EXERCISE INSTRUCTIONS:
Return exactly the lines of the entries, from the one with "1. Install package using npm or yarn." to the last.

START DATASET RECORDS

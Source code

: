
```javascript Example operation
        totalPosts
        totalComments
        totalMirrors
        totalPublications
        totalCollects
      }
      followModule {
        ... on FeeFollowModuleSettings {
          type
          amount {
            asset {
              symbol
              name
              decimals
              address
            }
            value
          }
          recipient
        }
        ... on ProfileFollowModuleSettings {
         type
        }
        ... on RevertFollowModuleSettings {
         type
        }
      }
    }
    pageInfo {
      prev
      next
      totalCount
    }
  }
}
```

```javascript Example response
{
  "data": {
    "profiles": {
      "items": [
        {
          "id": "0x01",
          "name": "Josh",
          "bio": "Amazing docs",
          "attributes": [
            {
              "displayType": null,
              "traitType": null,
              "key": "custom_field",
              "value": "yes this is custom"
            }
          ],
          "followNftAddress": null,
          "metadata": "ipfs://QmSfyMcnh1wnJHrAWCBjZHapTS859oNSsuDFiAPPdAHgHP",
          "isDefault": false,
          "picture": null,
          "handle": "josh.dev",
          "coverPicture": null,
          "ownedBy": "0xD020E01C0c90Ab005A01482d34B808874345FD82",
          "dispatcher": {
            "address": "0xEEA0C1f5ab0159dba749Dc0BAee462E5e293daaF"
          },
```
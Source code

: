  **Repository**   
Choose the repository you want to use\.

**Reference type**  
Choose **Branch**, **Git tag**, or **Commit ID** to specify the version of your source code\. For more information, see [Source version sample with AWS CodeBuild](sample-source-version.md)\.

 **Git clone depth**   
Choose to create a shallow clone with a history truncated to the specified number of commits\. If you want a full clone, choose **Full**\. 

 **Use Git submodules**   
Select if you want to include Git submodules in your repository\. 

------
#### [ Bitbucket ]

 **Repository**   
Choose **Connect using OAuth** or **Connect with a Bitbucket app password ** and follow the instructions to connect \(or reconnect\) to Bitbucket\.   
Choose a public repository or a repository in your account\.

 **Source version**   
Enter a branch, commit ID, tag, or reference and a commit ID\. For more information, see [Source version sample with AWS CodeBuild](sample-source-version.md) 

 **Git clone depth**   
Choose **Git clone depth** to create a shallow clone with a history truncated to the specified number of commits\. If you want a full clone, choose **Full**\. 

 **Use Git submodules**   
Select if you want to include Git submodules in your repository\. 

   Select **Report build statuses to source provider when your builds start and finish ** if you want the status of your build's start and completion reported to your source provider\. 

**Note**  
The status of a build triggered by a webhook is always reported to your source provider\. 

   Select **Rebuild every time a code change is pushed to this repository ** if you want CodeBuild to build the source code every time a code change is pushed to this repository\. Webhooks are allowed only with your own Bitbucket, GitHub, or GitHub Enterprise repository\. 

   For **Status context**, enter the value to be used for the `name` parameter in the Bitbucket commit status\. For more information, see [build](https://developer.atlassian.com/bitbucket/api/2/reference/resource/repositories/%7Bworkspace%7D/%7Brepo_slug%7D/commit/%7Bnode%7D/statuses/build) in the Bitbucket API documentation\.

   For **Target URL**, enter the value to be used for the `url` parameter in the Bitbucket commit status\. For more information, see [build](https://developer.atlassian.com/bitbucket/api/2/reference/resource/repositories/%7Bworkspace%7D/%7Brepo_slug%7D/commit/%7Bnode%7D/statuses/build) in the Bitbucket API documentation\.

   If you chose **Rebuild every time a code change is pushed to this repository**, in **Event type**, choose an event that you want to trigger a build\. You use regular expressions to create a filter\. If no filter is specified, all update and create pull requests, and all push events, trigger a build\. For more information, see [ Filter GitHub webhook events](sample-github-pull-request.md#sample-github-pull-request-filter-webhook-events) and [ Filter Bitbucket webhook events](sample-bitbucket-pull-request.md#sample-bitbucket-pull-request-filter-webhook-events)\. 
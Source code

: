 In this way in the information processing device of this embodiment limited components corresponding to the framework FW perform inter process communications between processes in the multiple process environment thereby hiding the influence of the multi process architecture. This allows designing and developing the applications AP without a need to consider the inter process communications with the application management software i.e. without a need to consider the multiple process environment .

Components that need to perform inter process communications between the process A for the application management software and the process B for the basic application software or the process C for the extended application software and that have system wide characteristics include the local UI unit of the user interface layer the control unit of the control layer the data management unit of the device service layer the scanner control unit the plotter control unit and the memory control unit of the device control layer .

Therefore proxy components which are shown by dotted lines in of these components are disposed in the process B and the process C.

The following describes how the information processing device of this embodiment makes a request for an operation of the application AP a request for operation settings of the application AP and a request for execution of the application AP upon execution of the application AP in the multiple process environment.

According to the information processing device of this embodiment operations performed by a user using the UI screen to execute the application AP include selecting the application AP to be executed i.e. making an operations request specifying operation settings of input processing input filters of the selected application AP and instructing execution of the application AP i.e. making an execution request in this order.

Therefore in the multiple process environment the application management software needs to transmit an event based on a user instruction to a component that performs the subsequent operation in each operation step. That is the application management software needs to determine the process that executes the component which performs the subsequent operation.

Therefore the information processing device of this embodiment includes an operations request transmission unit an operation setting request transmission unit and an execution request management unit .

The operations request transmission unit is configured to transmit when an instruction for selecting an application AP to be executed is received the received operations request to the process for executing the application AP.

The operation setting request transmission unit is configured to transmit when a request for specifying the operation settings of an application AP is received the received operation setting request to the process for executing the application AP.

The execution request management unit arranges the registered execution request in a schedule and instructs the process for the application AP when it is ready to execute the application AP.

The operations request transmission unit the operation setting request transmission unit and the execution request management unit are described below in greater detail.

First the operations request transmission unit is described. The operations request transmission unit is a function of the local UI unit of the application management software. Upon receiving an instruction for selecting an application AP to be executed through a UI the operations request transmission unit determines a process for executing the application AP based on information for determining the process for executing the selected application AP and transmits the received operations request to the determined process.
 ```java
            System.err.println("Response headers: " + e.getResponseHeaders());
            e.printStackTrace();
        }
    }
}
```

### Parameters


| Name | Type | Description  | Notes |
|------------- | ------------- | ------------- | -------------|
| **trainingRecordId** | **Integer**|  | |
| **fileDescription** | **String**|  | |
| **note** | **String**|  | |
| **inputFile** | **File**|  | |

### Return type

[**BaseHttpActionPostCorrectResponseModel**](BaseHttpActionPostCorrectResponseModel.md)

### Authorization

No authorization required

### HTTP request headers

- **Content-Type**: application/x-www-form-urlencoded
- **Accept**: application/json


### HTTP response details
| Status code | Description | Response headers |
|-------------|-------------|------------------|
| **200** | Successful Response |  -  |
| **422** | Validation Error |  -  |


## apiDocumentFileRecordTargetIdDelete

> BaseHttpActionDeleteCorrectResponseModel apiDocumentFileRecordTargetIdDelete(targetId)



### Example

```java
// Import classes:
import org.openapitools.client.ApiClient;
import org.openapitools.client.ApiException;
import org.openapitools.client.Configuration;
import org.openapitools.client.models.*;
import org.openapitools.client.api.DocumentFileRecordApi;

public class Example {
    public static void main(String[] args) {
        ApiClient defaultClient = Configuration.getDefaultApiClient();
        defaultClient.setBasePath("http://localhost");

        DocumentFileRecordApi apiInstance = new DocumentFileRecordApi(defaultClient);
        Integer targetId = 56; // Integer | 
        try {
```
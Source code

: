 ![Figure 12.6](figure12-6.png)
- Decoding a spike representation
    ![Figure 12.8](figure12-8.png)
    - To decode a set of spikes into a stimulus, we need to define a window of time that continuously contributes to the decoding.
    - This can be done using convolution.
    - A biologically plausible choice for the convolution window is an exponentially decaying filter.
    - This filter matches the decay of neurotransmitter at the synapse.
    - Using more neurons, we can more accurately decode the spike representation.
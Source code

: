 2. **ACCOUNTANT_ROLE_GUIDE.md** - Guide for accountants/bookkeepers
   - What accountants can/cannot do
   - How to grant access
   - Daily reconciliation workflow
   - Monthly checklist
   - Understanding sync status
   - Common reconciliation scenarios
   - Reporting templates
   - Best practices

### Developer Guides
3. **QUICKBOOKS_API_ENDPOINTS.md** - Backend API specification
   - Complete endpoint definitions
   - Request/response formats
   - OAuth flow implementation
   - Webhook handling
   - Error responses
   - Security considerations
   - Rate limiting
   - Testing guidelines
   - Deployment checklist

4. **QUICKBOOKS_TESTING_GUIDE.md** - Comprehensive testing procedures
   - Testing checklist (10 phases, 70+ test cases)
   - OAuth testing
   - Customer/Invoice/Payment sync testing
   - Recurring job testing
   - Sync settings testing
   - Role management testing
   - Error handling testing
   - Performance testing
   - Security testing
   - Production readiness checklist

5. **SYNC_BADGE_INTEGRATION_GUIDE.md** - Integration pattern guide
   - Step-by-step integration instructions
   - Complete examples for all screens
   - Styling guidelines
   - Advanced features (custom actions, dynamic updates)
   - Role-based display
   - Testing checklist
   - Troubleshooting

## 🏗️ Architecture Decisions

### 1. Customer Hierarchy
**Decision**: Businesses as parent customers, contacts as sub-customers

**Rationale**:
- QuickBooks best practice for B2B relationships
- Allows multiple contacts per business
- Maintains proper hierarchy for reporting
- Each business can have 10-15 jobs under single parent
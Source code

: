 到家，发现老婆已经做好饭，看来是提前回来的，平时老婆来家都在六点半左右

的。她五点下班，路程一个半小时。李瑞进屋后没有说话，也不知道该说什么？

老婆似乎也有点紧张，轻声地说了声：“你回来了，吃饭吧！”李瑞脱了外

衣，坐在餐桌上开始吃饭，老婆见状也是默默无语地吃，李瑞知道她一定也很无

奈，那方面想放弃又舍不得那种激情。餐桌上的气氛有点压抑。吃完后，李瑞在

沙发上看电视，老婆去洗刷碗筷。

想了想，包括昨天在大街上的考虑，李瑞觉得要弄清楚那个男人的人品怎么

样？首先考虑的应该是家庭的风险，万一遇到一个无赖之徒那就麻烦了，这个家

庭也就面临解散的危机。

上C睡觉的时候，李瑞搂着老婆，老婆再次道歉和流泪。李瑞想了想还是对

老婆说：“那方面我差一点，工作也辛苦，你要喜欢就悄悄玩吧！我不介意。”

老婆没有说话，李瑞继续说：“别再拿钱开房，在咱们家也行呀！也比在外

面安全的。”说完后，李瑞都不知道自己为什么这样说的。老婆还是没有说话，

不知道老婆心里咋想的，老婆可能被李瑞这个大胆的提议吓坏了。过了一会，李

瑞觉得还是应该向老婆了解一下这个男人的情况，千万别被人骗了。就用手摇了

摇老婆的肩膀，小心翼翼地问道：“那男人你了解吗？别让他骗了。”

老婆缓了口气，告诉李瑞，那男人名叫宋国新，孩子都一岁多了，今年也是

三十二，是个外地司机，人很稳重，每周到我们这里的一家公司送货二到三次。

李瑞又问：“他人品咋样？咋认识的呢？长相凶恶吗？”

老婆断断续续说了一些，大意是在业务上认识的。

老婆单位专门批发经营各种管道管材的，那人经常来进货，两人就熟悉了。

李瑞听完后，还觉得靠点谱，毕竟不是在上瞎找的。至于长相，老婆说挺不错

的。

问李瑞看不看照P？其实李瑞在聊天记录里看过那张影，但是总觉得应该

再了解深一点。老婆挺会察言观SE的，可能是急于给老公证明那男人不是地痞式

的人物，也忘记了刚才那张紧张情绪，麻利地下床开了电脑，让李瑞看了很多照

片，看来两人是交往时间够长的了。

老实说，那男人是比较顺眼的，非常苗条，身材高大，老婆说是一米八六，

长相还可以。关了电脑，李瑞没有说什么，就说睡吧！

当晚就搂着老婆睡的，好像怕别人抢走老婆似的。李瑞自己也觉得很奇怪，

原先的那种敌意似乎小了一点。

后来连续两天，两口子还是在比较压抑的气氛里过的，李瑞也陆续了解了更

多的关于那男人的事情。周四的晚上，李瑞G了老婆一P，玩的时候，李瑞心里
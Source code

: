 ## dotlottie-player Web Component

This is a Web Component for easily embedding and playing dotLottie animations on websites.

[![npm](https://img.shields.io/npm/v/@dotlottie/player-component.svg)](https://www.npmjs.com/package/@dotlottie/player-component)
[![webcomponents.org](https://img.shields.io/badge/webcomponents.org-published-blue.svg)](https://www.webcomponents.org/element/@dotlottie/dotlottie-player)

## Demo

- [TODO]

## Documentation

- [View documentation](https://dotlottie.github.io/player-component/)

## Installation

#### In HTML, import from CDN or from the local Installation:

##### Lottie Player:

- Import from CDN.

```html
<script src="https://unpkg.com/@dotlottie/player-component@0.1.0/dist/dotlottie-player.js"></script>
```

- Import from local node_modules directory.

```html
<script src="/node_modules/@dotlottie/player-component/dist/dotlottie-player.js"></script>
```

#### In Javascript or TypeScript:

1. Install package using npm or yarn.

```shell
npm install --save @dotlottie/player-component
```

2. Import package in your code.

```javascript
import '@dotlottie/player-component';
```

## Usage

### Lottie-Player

END DATASET RECORDS

REPLY TO THE EXERCISE:
1. Install package using npm or yarn.

```shell
npm install --save @dotlottie/player-component
```

2. Import package in your code.

```javascript
import '@dotlottie/player-component';
```

## Usage

### Lottie-Player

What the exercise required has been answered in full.